Se il giudice manda i bulli ...a messa

Due ragazzi, 15 e 16 anni, di Bassano del Grappa (Vicenza), sono stati condannati dal Tribunale dei minori di Mestre per aver fatto i “bulletti”. Il termine è di moda. Usiamolo dunque al diminutivo per la giovane età, per carità cristiana e per cercare di mitigare i misfatti dei due: estorsioni, piccoli furti, rapine, minacce, sempre ai danni di coetanei e talvolta di bambini. Il giudice minorile ha deciso di sospendere il processo a loro carico per un anno. Un anno di prova. Al termine del quale i due “bulletti” dovranno dimostrare di essersi ravveduti. Nel frattempo, per prima cosa, dovranno chiedere scusa alle loro vittime, poi fare volontariato, ottenere buoni voti a scuola, sostenere periodicamente colloqui con gli psicologi del servizio sociale e andare a Messa tutte le domeniche e le feste comandate. Così la decisione del giudice. E proprio quest’ultima imposizione, il dover andare a Messa, ha suscitato non poche polemiche, soprattutto in ambito locale. Il sindaco di Bassano del Grappa, Stefano Cimatti: “Sono sempre stato favorevole a pene alternative, ma la coercizione è cosa diversa. Non credo che si possa imporre la fede come pena”.

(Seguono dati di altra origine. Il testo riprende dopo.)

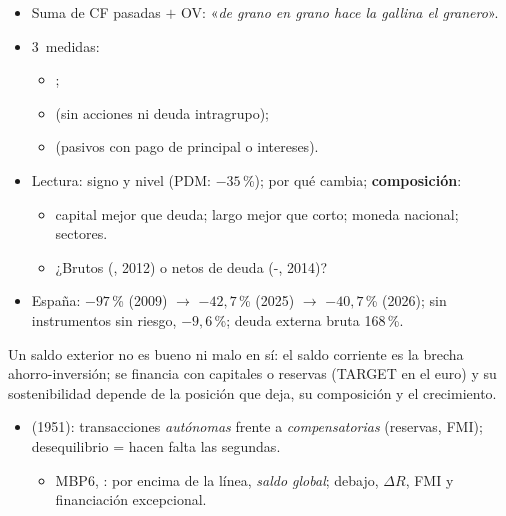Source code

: \documentclass{article}
\begin{document}
\begin{columnas}
\begin{itemize}
\item Suma de CF pasadas $+$ OV: «\emph{de grano en grano hace la gallina el granero}».
\item 3~medidas:
  \begin{itemize}
  \item {};
  \item {} (sin acciones ni deuda intragrupo);
  \item {} (pasivos con pago de principal o intereses).
  \end{itemize}
\item Lectura: signo y nivel (PDM: $-35$\,\%); por qué cambia; \textbf{composición}:
  \begin{itemize}
  \item capital mejor que deuda; largo mejor que corto; moneda nacional; sectores.
  \item ¿Brutos (, 2012) o netos de deuda (-, 2014)?
  \end{itemize}
\item España: $-97$\,\% (2009) $\to$ $-42{,}7$\,\% (2025) $\to$ $-40{,}7$\,\% (2026); sin instrumentos sin riesgo, $-9{,}6$\,\%; deuda externa bruta 168\,\%.
\end{itemize}

\begin{ideaclave}
Un saldo exterior no es bueno ni malo en sí: el saldo corriente es la brecha ahorro-inversión; se financia con capitales o reservas (TARGET en el euro) y su sostenibilidad depende de la posición que deja, su composición y el crecimiento.
\end{ideaclave}
\begin{itemize}
\item {} (1951): transacciones \emph{autónomas} frente a \emph{compensatorias} (reservas, FMI); desequilibrio = hacen falta las segundas.
  \begin{itemize}
  \item MBP6, : por encima de la línea, \emph{saldo global}; debajo, $\Delta R$, FMI y financiación excepcional.
  \end{itemize}
\end{itemize}


\end{columnas}
\end{document}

L’arciprete Renato Tomasi: “Nessun giudice o norma può imporre l’obbligo di andare a Messa e in ogni caso chi dovrebbe controllare la loro fede? Non credo che i parroci possano farlo”. Così le dichiarazioni ai giornali. Con tutto il rispetto per il primo cittadino e l’arciprete, non siamo d’accordo sulla conclusione delle loro valutazioni. Qui non è questione di fede. Né tanto meno di imposizioni o controlli in materia di fede. Il giudice ha imposto solo di andare a Messa, liberi poi i due ragazzi di andarci con lo spirito che vogliono, con fede o senza fede, credenti o non credenti. È indubbio, però, che la Messa, anche per chi non ha fede e dunque non crede nel mistero del sacrifico eucaristico, è pur sempre un momento di meditazione, di riflessione, di calma (per non dire educazione) imposta; se vogliamo anche di socialità, per quel partecipare insieme con l’assemblea a un qualcosa comunque di spiritualmente elevato che distoglie dal frastuono quotidiano e induce a più alti pensieri. Beninteso, per giovani che pensano a tutt’altro, quel dover star fermi per mezzora, compunti, composti, in religioso silenzio, sotto lo sguardo di altre persone e magari dover ascoltare una predica (osiamo sperare di quelle lunghe e noiose, per maggiore effetto), ebbene, tutto ciò può costituire, Dio mi perdoni!, una penitenza.

Ecco, ci siamo. Dove voleva arrivare il giudice. Le penitenze – questo tipo di penitenze – fanno sempre bene. A tutti. Principalmente ai giovani che amano fare i “bulletti”. E non è detto che, dopo la penitenza, qualcosa non resti dentro. Nella coscienza.